Record extracts:
----
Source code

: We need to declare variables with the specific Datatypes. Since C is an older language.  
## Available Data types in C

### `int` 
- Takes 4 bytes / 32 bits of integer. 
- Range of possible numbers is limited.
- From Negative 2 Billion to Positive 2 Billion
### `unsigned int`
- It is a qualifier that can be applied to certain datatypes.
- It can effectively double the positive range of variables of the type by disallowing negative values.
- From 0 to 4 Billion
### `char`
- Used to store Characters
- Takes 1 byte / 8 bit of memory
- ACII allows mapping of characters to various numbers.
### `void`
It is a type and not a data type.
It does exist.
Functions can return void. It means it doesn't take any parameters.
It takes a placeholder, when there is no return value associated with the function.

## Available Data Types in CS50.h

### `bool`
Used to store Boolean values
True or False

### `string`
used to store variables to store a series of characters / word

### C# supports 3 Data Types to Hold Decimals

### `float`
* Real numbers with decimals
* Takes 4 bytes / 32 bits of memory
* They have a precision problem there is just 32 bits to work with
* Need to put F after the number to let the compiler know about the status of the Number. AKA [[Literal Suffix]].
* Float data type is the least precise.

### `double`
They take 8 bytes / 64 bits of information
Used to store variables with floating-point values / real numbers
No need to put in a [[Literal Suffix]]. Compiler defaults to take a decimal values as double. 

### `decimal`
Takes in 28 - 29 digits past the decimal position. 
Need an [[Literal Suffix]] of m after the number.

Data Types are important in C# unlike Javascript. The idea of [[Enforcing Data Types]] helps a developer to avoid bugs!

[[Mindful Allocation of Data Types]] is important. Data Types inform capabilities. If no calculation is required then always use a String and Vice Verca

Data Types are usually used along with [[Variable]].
----
Exercise objective: Wherever the word "numbers" occurs in the data, copy that whole line.

Problem solution:
- Range of possible numbers is limited.
- ACII allows mapping of characters to various numbers.
* Real numbers with decimals
Used to store variables with floating-point values / real numbers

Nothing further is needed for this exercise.